==== RECORDS FOR THE TASK ====
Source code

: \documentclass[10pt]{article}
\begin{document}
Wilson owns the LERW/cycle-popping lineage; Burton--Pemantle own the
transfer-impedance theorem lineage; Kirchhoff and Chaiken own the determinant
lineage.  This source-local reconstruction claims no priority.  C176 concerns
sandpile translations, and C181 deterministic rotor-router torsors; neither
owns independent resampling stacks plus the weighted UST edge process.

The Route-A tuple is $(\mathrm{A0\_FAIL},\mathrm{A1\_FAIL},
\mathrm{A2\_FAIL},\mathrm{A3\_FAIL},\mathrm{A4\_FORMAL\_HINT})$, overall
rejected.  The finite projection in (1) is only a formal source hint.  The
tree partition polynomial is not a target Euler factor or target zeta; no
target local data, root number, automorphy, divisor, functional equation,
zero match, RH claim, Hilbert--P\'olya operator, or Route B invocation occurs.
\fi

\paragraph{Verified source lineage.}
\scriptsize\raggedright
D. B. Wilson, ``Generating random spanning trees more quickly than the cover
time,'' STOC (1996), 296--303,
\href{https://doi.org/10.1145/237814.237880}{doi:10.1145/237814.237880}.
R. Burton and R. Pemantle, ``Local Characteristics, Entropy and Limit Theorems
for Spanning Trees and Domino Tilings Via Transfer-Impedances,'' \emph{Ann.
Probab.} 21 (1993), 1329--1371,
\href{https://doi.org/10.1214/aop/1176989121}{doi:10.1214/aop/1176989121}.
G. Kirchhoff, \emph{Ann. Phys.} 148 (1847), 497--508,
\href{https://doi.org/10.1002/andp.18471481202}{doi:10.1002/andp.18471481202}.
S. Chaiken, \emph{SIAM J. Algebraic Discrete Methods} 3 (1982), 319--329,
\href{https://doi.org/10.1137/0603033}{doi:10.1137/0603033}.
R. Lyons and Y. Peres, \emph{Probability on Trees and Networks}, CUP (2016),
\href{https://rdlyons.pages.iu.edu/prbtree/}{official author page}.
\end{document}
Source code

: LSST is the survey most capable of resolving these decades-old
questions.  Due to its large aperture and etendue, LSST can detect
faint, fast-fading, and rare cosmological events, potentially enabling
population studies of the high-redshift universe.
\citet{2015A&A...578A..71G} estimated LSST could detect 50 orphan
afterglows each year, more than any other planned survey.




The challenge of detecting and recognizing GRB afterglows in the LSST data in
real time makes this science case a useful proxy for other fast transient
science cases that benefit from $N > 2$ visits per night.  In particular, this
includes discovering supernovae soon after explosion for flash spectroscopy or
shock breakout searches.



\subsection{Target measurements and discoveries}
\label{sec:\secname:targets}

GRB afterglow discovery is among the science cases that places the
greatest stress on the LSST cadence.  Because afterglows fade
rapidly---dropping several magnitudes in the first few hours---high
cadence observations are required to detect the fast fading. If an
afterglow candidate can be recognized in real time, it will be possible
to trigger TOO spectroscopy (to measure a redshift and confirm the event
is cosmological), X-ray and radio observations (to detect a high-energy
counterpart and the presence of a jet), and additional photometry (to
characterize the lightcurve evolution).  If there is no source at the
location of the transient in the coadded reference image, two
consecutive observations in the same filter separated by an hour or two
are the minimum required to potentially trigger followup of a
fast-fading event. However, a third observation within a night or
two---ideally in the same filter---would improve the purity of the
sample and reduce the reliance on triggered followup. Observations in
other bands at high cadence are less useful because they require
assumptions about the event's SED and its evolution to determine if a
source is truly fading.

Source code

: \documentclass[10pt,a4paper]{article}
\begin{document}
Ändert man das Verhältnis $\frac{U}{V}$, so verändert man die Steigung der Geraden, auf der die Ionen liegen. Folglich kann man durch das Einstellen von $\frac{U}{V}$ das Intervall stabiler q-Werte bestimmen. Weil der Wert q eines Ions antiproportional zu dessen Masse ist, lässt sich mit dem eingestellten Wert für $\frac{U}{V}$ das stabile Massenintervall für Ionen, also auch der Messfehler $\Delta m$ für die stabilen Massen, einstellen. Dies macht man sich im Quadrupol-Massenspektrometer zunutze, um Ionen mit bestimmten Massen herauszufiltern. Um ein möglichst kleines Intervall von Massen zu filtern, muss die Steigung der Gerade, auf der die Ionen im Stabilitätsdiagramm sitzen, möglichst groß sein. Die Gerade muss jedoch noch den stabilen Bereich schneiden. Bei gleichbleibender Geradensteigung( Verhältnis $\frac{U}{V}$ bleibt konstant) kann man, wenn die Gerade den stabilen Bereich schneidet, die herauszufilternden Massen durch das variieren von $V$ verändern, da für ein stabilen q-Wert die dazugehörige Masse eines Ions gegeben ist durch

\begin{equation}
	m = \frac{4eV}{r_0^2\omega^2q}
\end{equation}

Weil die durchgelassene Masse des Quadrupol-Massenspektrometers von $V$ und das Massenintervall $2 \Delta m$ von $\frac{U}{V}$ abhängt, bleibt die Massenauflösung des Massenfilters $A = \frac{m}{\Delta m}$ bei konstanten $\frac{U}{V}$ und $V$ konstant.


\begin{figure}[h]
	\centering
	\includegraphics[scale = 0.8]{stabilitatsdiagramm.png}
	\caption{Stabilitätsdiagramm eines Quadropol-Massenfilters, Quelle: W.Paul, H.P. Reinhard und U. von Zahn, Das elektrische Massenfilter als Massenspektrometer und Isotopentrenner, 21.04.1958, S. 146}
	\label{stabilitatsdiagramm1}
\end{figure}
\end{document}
====
**ACTIVITY**
From the data above, output every line exactly.

**PROBLEM SOLUTION**
Source code

: \documentclass[10pt]{article}
\begin{document}
Wilson owns the LERW/cycle-popping lineage; Burton--Pemantle own the
transfer-impedance theorem lineage; Kirchhoff and Chaiken own the determinant
lineage.  This source-local reconstruction claims no priority.  C176 concerns
sandpile translations, and C181 deterministic rotor-router torsors; neither
owns independent resampling stacks plus the weighted UST edge process.

The Route-A tuple is $(\mathrm{A0\_FAIL},\mathrm{A1\_FAIL},
\mathrm{A2\_FAIL},\mathrm{A3\_FAIL},\mathrm{A4\_FORMAL\_HINT})$, overall
rejected.  The finite projection in (1) is only a formal source hint.  The
tree partition polynomial is not a target Euler factor or target zeta; no
target local data, root number, automorphy, divisor, functional equation,
zero match, RH claim, Hilbert--P\'olya operator, or Route B invocation occurs.
\fi

\paragraph{Verified source lineage.}
\scriptsize\raggedright
D. B. Wilson, ``Generating random spanning trees more quickly than the cover
time,'' STOC (1996), 296--303,
\href{https://doi.org/10.1145/237814.237880}{doi:10.1145/237814.237880}.
R. Burton and R. Pemantle, ``Local Characteristics, Entropy and Limit Theorems
for Spanning Trees and Domino Tilings Via Transfer-Impedances,'' \emph{Ann.
Probab.} 21 (1993), 1329--1371,
\href{https://doi.org/10.1214/aop/1176989121}{doi:10.1214/aop/1176989121}.
G. Kirchhoff, \emph{Ann. Phys.} 148 (1847), 497--508,
\href{https://doi.org/10.1002/andp.18471481202}{doi:10.1002/andp.18471481202}.
S. Chaiken, \emph{SIAM J. Algebraic Discrete Methods} 3 (1982), 319--329,
\href{https://doi.org/10.1137/0603033}{doi:10.1137/0603033}.
R. Lyons and Y. Peres, \emph{Probability on Trees and Networks}, CUP (2016),
\href{https://rdlyons.pages.iu.edu/prbtree/}{official author page}.
\end{document}
Source code

: LSST is the survey most capable of resolving these decades-old
questions.  Due to its large aperture and etendue, LSST can detect
faint, fast-fading, and rare cosmological events, potentially enabling
population studies of the high-redshift universe.
\citet{2015A&A...578A..71G} estimated LSST could detect 50 orphan
afterglows each year, more than any other planned survey.




The challenge of detecting and recognizing GRB afterglows in the LSST data in
real time makes this science case a useful proxy for other fast transient
science cases that benefit from $N > 2$ visits per night.  In particular, this
includes discovering supernovae soon after explosion for flash spectroscopy or
shock breakout searches.



\subsection{Target measurements and discoveries}
\label{sec:\secname:targets}

GRB afterglow discovery is among the science cases that places the
greatest stress on the LSST cadence.  Because afterglows fade
rapidly---dropping several magnitudes in the first few hours---high
cadence observations are required to detect the fast fading. If an
afterglow candidate can be recognized in real time, it will be possible
to trigger TOO spectroscopy (to measure a redshift and confirm the event
is cosmological), X-ray and radio observations (to detect a high-energy
counterpart and the presence of a jet), and additional photometry (to
characterize the lightcurve evolution).  If there is no source at the
location of the transient in the coadded reference image, two
consecutive observations in the same filter separated by an hour or two
are the minimum required to potentially trigger followup of a
fast-fading event. However, a third observation within a night or
two---ideally in the same filter---would improve the purity of the
sample and reduce the reliance on triggered followup. Observations in
other bands at high cadence are less useful because they require
assumptions about the event's SED and its evolution to determine if a
source is truly fading.

Source code

: \documentclass[10pt,a4paper]{article}
\begin{document}
Ändert man das Verhältnis $\frac{U}{V}$, so verändert man die Steigung der Geraden, auf der die Ionen liegen. Folglich kann man durch das Einstellen von $\frac{U}{V}$ das Intervall stabiler q-Werte bestimmen. Weil der Wert q eines Ions antiproportional zu dessen Masse ist, lässt sich mit dem eingestellten Wert für $\frac{U}{V}$ das stabile Massenintervall für Ionen, also auch der Messfehler $\Delta m$ für die stabilen Massen, einstellen. Dies macht man sich im Quadrupol-Massenspektrometer zunutze, um Ionen mit bestimmten Massen herauszufiltern. Um ein möglichst kleines Intervall von Massen zu filtern, muss die Steigung der Gerade, auf der die Ionen im Stabilitätsdiagramm sitzen, möglichst groß sein. Die Gerade muss jedoch noch den stabilen Bereich schneiden. Bei gleichbleibender Geradensteigung( Verhältnis $\frac{U}{V}$ bleibt konstant) kann man, wenn die Gerade den stabilen Bereich schneidet, die herauszufilternden Massen durch das variieren von $V$ verändern, da für ein stabilen q-Wert die dazugehörige Masse eines Ions gegeben ist durch

\begin{equation}
	m = \frac{4eV}{r_0^2\omega^2q}
\end{equation}

Weil die durchgelassene Masse des Quadrupol-Massenspektrometers von $V$ und das Massenintervall $2 \Delta m$ von $\frac{U}{V}$ abhängt, bleibt die Massenauflösung des Massenfilters $A = \frac{m}{\Delta m}$ bei konstanten $\frac{U}{V}$ und $V$ konstant.


\begin{figure}[h]
	\centering
	\includegraphics[scale = 0.8]{stabilitatsdiagramm.png}
	\caption{Stabilitätsdiagramm eines Quadropol-Massenfilters, Quelle: W.Paul, H.P. Reinhard und U. von Zahn, Das elektrische Massenfilter als Massenspektrometer und Isotopentrenner, 21.04.1958, S. 146}
	\label{stabilitatsdiagramm1}
\end{figure}
\end{document}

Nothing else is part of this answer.